## Dataset
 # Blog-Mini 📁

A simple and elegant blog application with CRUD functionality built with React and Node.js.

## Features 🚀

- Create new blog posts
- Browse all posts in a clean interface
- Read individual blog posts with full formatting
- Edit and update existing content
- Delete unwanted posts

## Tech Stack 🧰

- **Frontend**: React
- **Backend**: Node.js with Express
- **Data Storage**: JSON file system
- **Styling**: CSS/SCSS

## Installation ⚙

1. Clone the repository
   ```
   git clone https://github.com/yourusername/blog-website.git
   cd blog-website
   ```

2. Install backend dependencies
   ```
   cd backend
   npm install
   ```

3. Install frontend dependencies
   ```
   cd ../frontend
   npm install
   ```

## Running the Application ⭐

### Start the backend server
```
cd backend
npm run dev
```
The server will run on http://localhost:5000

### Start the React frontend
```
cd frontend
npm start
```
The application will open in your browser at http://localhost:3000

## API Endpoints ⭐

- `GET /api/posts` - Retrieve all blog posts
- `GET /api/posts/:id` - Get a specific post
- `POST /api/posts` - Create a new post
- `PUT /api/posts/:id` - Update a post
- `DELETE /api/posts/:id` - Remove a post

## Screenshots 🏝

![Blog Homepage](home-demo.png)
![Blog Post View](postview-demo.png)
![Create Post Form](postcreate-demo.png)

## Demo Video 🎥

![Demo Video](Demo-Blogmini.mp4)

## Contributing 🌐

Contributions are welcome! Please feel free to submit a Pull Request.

## Work to complete
Answer with a single number, the count of lines in the data that contain "Video".

## Written answer
2